Their cornerstone product is the GL Studio Toolkit, which has been implemented in the development of the embedded avionics for Scaled Composites and Virgin Galactic's commercial spacecraft: the VSS Enterprise and VMS Eve.

== History ==

DiSTI was formed by Joe Swinski, Darren Humphrey, and William (Bill) Andrews in 1994 in Orlando, Florida.

Swinski, Humphrey, and Andrews met while working together at the Institute for Simulation and Training (IST) at the University of Central Florida in Orlando, FL. At IST, Swinski, Humphrey, and Andrews were aiding in the development of simulation training classes for graduate students, but they saw an opportunity to give the simulation and training industry the same type of training.

It was under a SBIR (Small Business Innovation Research) contract, completed June 24, 2000, that DiSTI developed the GL Studio toolkit. DiSTI now makes software that helps developers create virtual training environments to teach technical, complex activities such as maintenance on airplanes, engines and power plants.
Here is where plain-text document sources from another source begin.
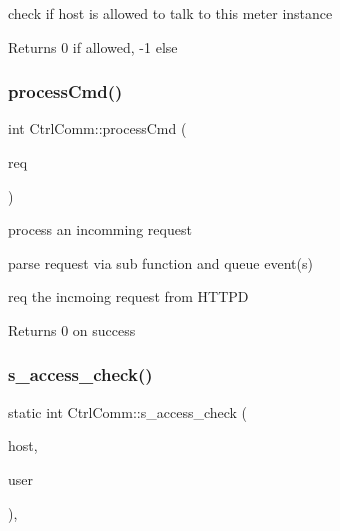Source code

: check if host is allowed to talk to this meter instance 

\begin{DoxyReturn}{Returns}
0 if allowed, -\/1 else 
\end{DoxyReturn}
\mbox{\label{classCtrlComm_abb7de8cec0d6a04b1b722b25cb42ba5c}} 
\subsubsection{\texorpdfstring{process\+Cmd()}{processCmd()}}
{\footnotesize\ttfamily int Ctrl\+Comm\+::process\+Cmd (\begin{DoxyParamCaption}\item[{struct \hyperlink{structREQUEST}{R\+E\+Q\+U\+E\+ST} $\ast$}]{req }\end{DoxyParamCaption})}



process an incomming request 

parse request via sub function and queue event(s)

\begin{DoxyItemize}
\item {\ttfamily req} the incmoing request from H\+T\+T\+PD \begin{DoxyReturn}{Returns}
0 on success 
\end{DoxyReturn}
\end{DoxyItemize}
\mbox{\label{classCtrlComm_a240b7eae0b93c38199b860693bfdee07}} 
\subsubsection{\texorpdfstring{s\+\_\+access\+\_\+check()}{s\_access\_check()}}
{\footnotesize\ttfamily static int Ctrl\+Comm\+::s\+\_\+access\+\_\+check (\begin{DoxyParamCaption}\item[{char $\ast$}]{host,  }\item[{char $\ast$}]{user }\end{DoxyParamCaption})\hspace{0.3cm}{\ttfamily [inline]}, {\ttfamily [static]}}



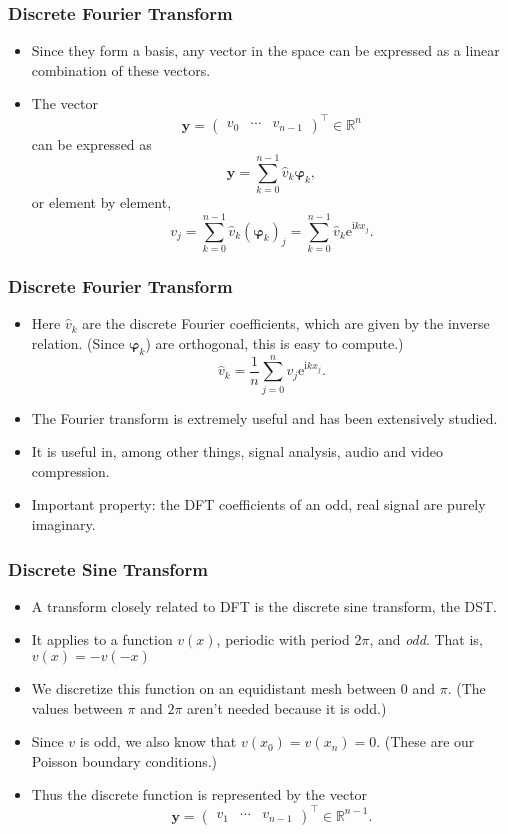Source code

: \begin{frame}
  \frametitle{Discrete Fourier Transform}
  \begin{itemize}
  \item Since they form a basis, any vector in the space can be expressed as a
    linear combination of these vectors.
  \item The vector
    \[
      \bm y = \begin{pmatrix} v_0 & \cdots & v_{n-1} \end{pmatrix}^\intercal \in
      \mathbb{R}^n
    \]
    can be expressed as
    \[
      \bm y = \sum_{k=0}^{n-1} \hat{v}_k \bm \varphi_k,
    \]
    or element by element,
    \[
      v_j = \sum_{k=0}^{n-1} \hat{v}_k (\bm \varphi_k)_j
      = \sum_{k=0}^{n-1} \hat{v}_k \text{e}^{\text{i}kx_j}.
    \]
  \end{itemize}
\end{frame}

\begin{frame}
  \frametitle{Discrete Fourier Transform}
  \begin{itemize}
  \item Here $\hat{v}_k$ are the discrete Fourier coefficients, which are given
    by the inverse relation. (Since $\bm \varphi_k$) are orthogonal, this is
    easy to compute.)
    \[
      \hat{v}_k = \frac{1}{n} \sum_{j=0}^n v_j \text{e}^{\text{i}kx_j}.
    \]
  \item The Fourier transform is extremely useful and has been extensively
    studied.
  \item It is useful in, among other things, signal analysis, audio and video
    compression.
  \item Important property: the DFT coefficients of an odd, real signal are
    purely imaginary.
  \end{itemize}
\end{frame}

\begin{frame}
  \frametitle{Discrete Sine Transform}
  \begin{itemize}
  \item A transform closely related to DFT is the discrete sine transform, the
    DST.
  \item It applies to a function $v(x)$, periodic with period $2\pi$, and
    \emph{odd}. That is, $v(x) = -v(-x)$
  \item We discretize this function on an equidistant mesh between 0 and $\pi$.
    (The values between $\pi$ and $2\pi$ aren't needed because it is odd.)
  \item Since $v$ is odd, we also know that $v(x_0) = v(x_n) = 0$. (These are
    our Poisson boundary conditions.)
  \item Thus the discrete function is represented by the vector
    \[
      \bm y = \begin{pmatrix} v_1 & \cdots & v_{n-1} \end{pmatrix}^\intercal
      \in \mathbb{R}^{n-1}.
    \]
  \end{itemize}
\end{frame}

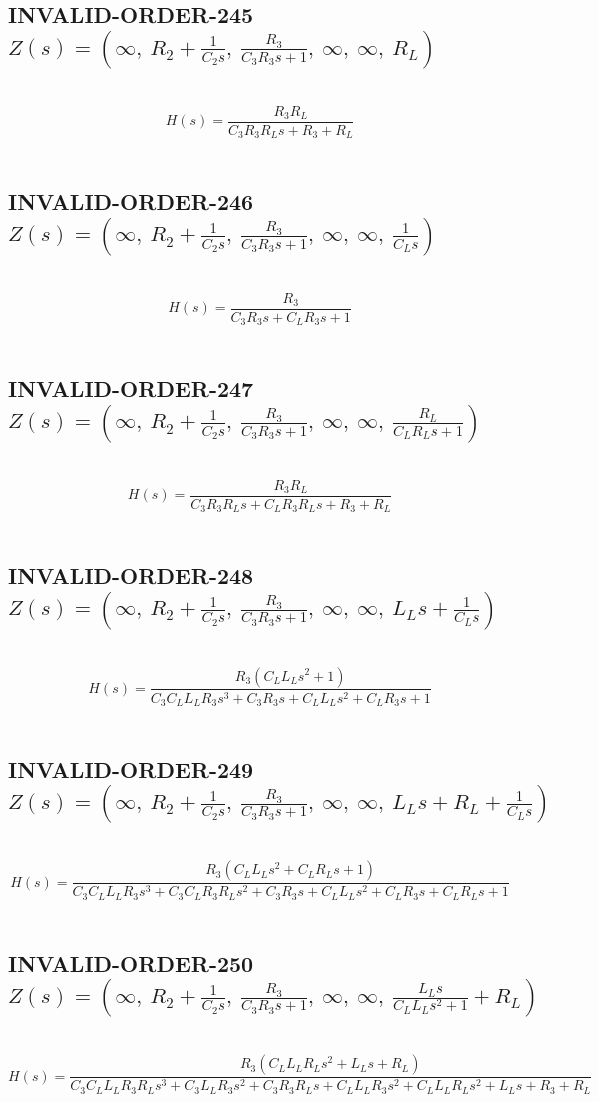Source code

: \documentclass{article}
\begin{document}
\subsection{INVALID-ORDER-245 $Z(s) = \left( \infty, \  R_{2} + \frac{1}{C_{2} s}, \  \frac{R_{3}}{C_{3} R_{3} s + 1}, \  \infty, \  \infty, \  R_{L}\right)$ } \ 
\textbf{\[H(s) = \frac{R_{3} R_{L}}{C_{3} R_{3} R_{L} s + R_{3} + R_{L}}\] } \ 
\subsection{INVALID-ORDER-246 $Z(s) = \left( \infty, \  R_{2} + \frac{1}{C_{2} s}, \  \frac{R_{3}}{C_{3} R_{3} s + 1}, \  \infty, \  \infty, \  \frac{1}{C_{L} s}\right)$ } \ 
\textbf{\[H(s) = \frac{R_{3}}{C_{3} R_{3} s + C_{L} R_{3} s + 1}\] } \ 
\subsection{INVALID-ORDER-247 $Z(s) = \left( \infty, \  R_{2} + \frac{1}{C_{2} s}, \  \frac{R_{3}}{C_{3} R_{3} s + 1}, \  \infty, \  \infty, \  \frac{R_{L}}{C_{L} R_{L} s + 1}\right)$ } \ 
\textbf{\[H(s) = \frac{R_{3} R_{L}}{C_{3} R_{3} R_{L} s + C_{L} R_{3} R_{L} s + R_{3} + R_{L}}\] } \ 
\subsection{INVALID-ORDER-248 $Z(s) = \left( \infty, \  R_{2} + \frac{1}{C_{2} s}, \  \frac{R_{3}}{C_{3} R_{3} s + 1}, \  \infty, \  \infty, \  L_{L} s + \frac{1}{C_{L} s}\right)$ } \ 
\textbf{\[H(s) = \frac{R_{3} \left(C_{L} L_{L} s^{2} + 1\right)}{C_{3} C_{L} L_{L} R_{3} s^{3} + C_{3} R_{3} s + C_{L} L_{L} s^{2} + C_{L} R_{3} s + 1}\] } \ 
\subsection{INVALID-ORDER-249 $Z(s) = \left( \infty, \  R_{2} + \frac{1}{C_{2} s}, \  \frac{R_{3}}{C_{3} R_{3} s + 1}, \  \infty, \  \infty, \  L_{L} s + R_{L} + \frac{1}{C_{L} s}\right)$ } \ 
\textbf{\[H(s) = \frac{R_{3} \left(C_{L} L_{L} s^{2} + C_{L} R_{L} s + 1\right)}{C_{3} C_{L} L_{L} R_{3} s^{3} + C_{3} C_{L} R_{3} R_{L} s^{2} + C_{3} R_{3} s + C_{L} L_{L} s^{2} + C_{L} R_{3} s + C_{L} R_{L} s + 1}\] } \ 
\subsection{INVALID-ORDER-250 $Z(s) = \left( \infty, \  R_{2} + \frac{1}{C_{2} s}, \  \frac{R_{3}}{C_{3} R_{3} s + 1}, \  \infty, \  \infty, \  \frac{L_{L} s}{C_{L} L_{L} s^{2} + 1} + R_{L}\right)$ } \ 
\textbf{\[H(s) = \frac{R_{3} \left(C_{L} L_{L} R_{L} s^{2} + L_{L} s + R_{L}\right)}{C_{3} C_{L} L_{L} R_{3} R_{L} s^{3} + C_{3} L_{L} R_{3} s^{2} + C_{3} R_{3} R_{L} s + C_{L} L_{L} R_{3} s^{2} + C_{L} L_{L} R_{L} s^{2} + L_{L} s + R_{3} + R_{L}}\] } \ 
\end{document}
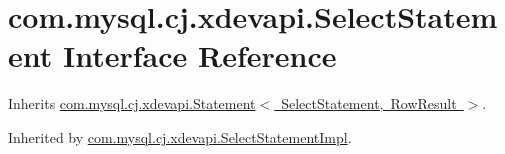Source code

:\hypertarget{interfacecom_1_1mysql_1_1cj_1_1xdevapi_1_1_select_statement}{}\section{com.\+mysql.\+cj.\+xdevapi.\+Select\+Statement Interface Reference}
\label{interfacecom_1_1mysql_1_1cj_1_1xdevapi_1_1_select_statement}


Inherits \mbox{\hyperlink{interfacecom_1_1mysql_1_1cj_1_1xdevapi_1_1_statement}{com.\+mysql.\+cj.\+xdevapi.\+Statement$<$ Select\+Statement, Row\+Result $>$}}.



Inherited by \mbox{\hyperlink{classcom_1_1mysql_1_1cj_1_1xdevapi_1_1_select_statement_impl}{com.\+mysql.\+cj.\+xdevapi.\+Select\+Statement\+Impl}}.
DiSTI's patented software also creates human-machine interfaces such as dashboards, gauges, and control screens.

Companies use diSTI technologies worldwide, including Boeing, Lockheed Martin, Honeywell, Raytheon, Thales Group, BAE Systems, Dassault Group, among many others.

In July 2020, DiSTI Corporation reported that John Hayward had been appointed as chief executive officer by the company's board of directors.